* INPUT MATERIAL
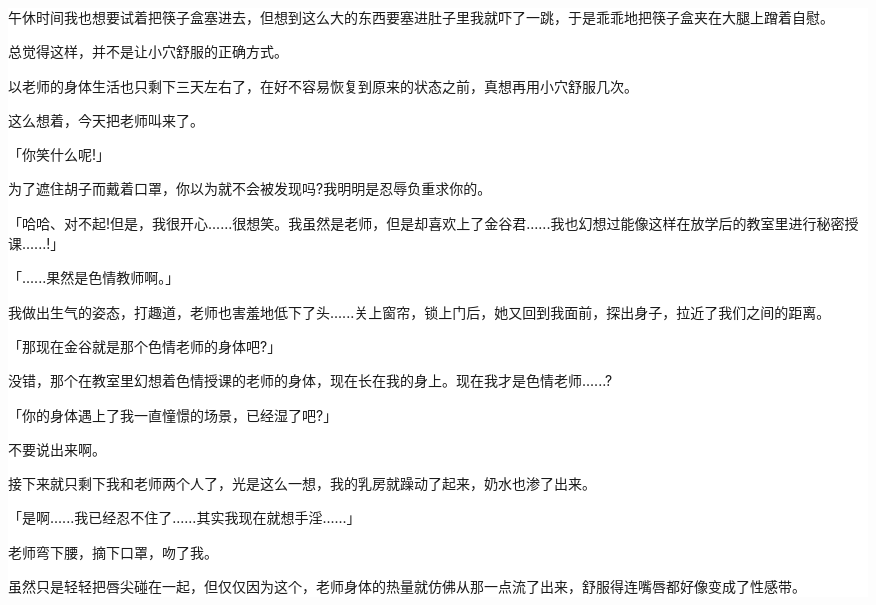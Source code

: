 
午休时间我也想要试着把筷子盒塞进去，但想到这么大的东西要塞进肚子里我就吓了一跳，于是乖乖地把筷子盒夹在大腿上蹭着自慰。





总觉得这样，并不是让小穴舒服的正确方式。



以老师的身体生活也只剩下三天左右了，在好不容易恢复到原来的状态之前，真想再用小穴舒服几次。





这么想着，今天把老师叫来了。



「你笑什么呢!」



为了遮住胡子而戴着口罩，你以为就不会被发现吗?我明明是忍辱负重求你的。



「哈哈、对不起!但是，我很开心......很想笑。我虽然是老师，但是却喜欢上了金谷君......我也幻想过能像这样在放学后的教室里进行秘密授课......!」





「......果然是色情教师啊。」





我做出生气的姿态，打趣道，老师也害羞地低下了头......关上窗帘，锁上门后，她又回到我面前，探出身子，拉近了我们之间的距离。



「那现在金谷就是那个色情老师的身体吧?」



没错，那个在教室里幻想着色情授课的老师的身体，现在长在我的身上。现在我才是色情老师......?





「你的身体遇上了我一直憧憬的场景，已经湿了吧?」



不要说出来啊。



接下来就只剩下我和老师两个人了，光是这么一想，我的乳房就躁动了起来，奶水也渗了出来。



「是啊......我已经忍不住了......其实我现在就想手淫......」





老师弯下腰，摘下口罩，吻了我。



虽然只是轻轻把唇尖碰在一起，但仅仅因为这个，老师身体的热量就仿佛从那一点流了出来，舒服得连嘴唇都好像变成了性感带。
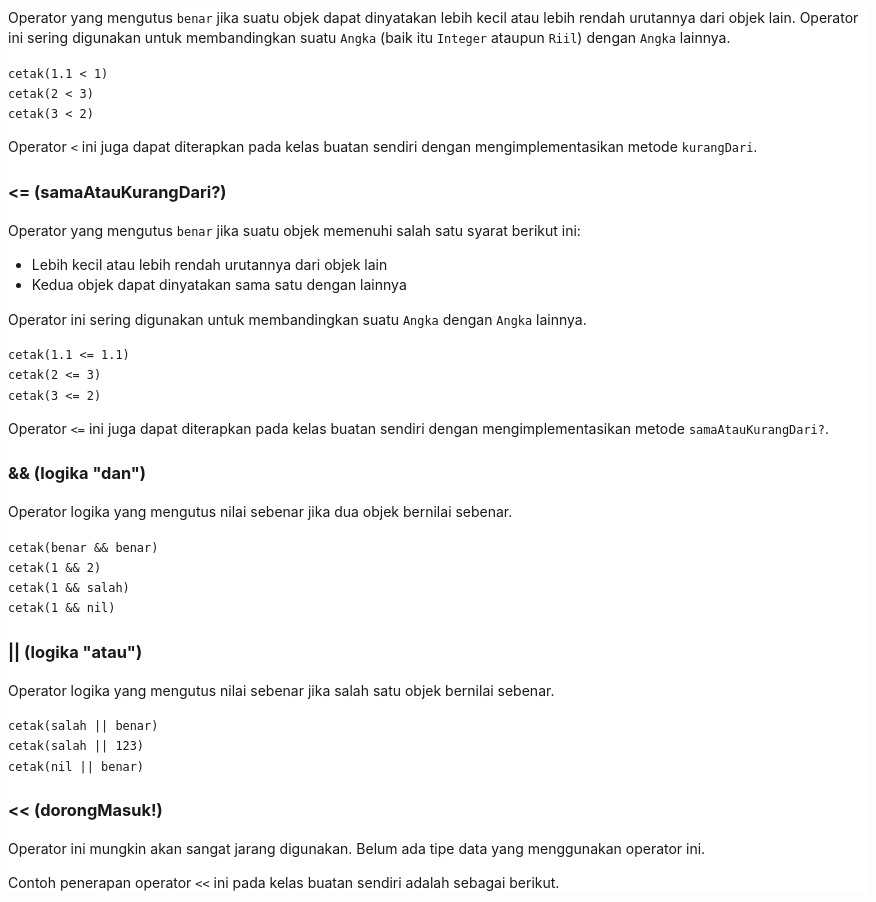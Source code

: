 Operator yang mengutus `benar` jika suatu objek dapat dinyatakan lebih kecil atau lebih rendah urutannya dari objek lain. Operator ini sering digunakan untuk membandingkan suatu `Angka` (baik itu `Integer` ataupun `Riil`) dengan `Angka` lainnya.

```gara
cetak(1.1 < 1)
cetak(2 < 3)
cetak(3 < 2)
```

Operator `<` ini juga dapat diterapkan pada kelas buatan sendiri dengan mengimplementasikan metode `kurangDari`.

### <= (samaAtauKurangDari?)

Operator yang mengutus `benar` jika suatu objek memenuhi salah satu syarat berikut ini:

- Lebih kecil atau lebih rendah urutannya dari objek lain
- Kedua objek dapat dinyatakan sama satu dengan lainnya

Operator ini sering digunakan untuk membandingkan suatu `Angka` dengan `Angka` lainnya.

```gara
cetak(1.1 <= 1.1)
cetak(2 <= 3)
cetak(3 <= 2)
```

Operator `<=` ini juga dapat diterapkan pada kelas buatan sendiri dengan mengimplementasikan metode `samaAtauKurangDari?`.

### && (logika "dan")

Operator logika yang mengutus nilai sebenar jika dua objek bernilai sebenar.

```gara
cetak(benar && benar)
cetak(1 && 2)
cetak(1 && salah)
cetak(1 && nil)
```

### || (logika "atau")

Operator logika yang mengutus nilai sebenar jika salah satu objek bernilai sebenar.

```gara
cetak(salah || benar)
cetak(salah || 123)
cetak(nil || benar)
```

### << (dorongMasuk!)

Operator ini mungkin akan sangat jarang digunakan. Belum ada tipe data yang menggunakan operator ini.

Contoh penerapan operator `<<` ini pada kelas buatan sendiri adalah sebagai berikut.
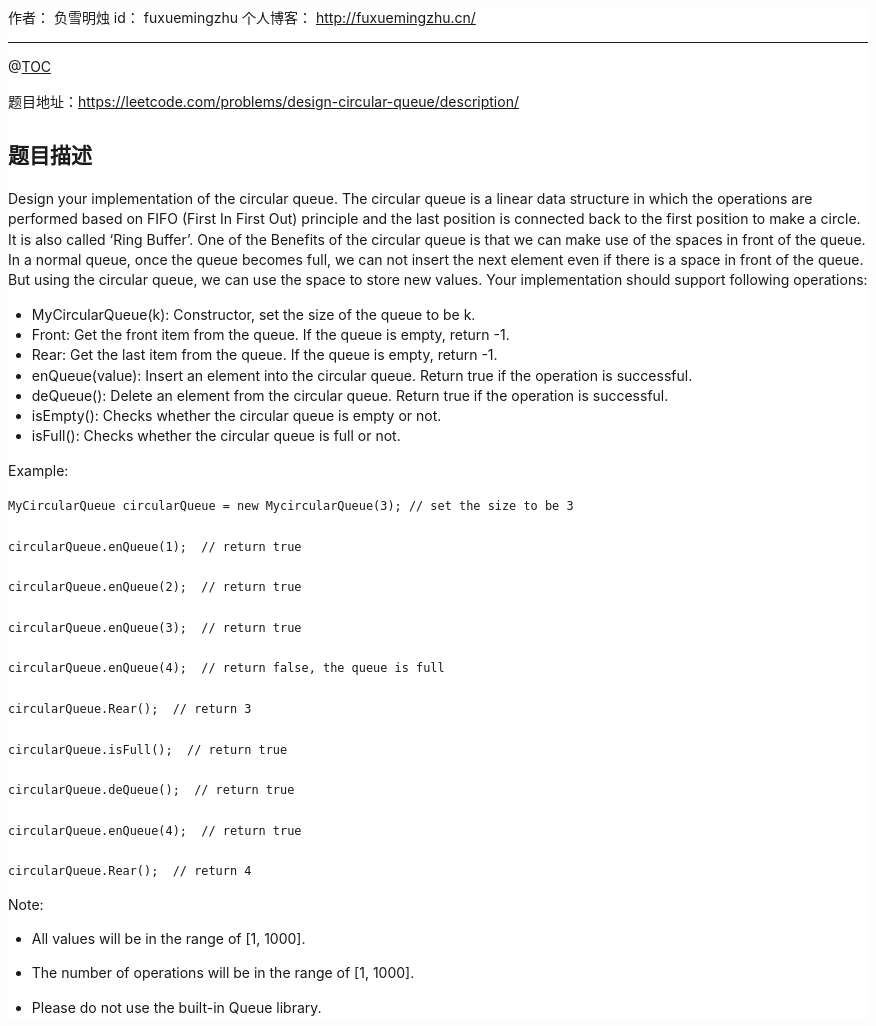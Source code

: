 
作者： 负雪明烛
id：	fuxuemingzhu
个人博客：	http://fuxuemingzhu.cn/

---
@[TOC](目录)

题目地址：https://leetcode.com/problems/design-circular-queue/description/

## 题目描述

Design your implementation of the circular queue. The circular queue is a linear data structure in which the operations are performed based on FIFO (First In First Out) principle and the last position is connected back to the first position to make a circle. It is also called ‘Ring Buffer’.
One of the Benefits of the circular queue is that we can make use of the spaces in front of the queue. In a normal queue, once the queue becomes full, we can not insert the next element even if there is a space in front of the queue. But using the circular queue, we can use the space to store new values.
Your implementation should support following operations:

- MyCircularQueue(k): Constructor, set the size of the queue to be k.
- Front: Get the front item from the queue. If the queue is empty, return -1.
- Rear: Get the last item from the queue. If the queue is empty, return -1.
- enQueue(value): Insert an element into the circular queue. Return true if the operation is successful.
- deQueue(): Delete an element from the circular queue. Return true if the operation is successful.
- isEmpty(): Checks whether the circular queue is empty or not.
- isFull(): Checks whether the circular queue is full or not.

Example:

    MyCircularQueue circularQueue = new MycircularQueue(3); // set the size to be 3
    
    circularQueue.enQueue(1);  // return true
    
    circularQueue.enQueue(2);  // return true
    
    circularQueue.enQueue(3);  // return true
    
    circularQueue.enQueue(4);  // return false, the queue is full
    
    circularQueue.Rear();  // return 3
    
    circularQueue.isFull();  // return true
    
    circularQueue.deQueue();  // return true
    
    circularQueue.enQueue(4);  // return true
    
    circularQueue.Rear();  // return 4
     
 
Note:

- All values will be in the range of [1, 1000].
- The number of operations will be in the range of [1, 1000].
- Please do not use the built-in Queue library.


  [1]: https://blog.csdn.net/fuxuemingzhu/article/details/81027989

* WORK ORDER
Only lines that include "MyCircularQueue" belong in the answer; return them from the entries above.

* SOLUTION TO THIS EXERCISE
- MyCircularQueue(k): Constructor, set the size of the queue to be k.
    MyCircularQueue circularQueue = new MycircularQueue(3); // set the size to be 3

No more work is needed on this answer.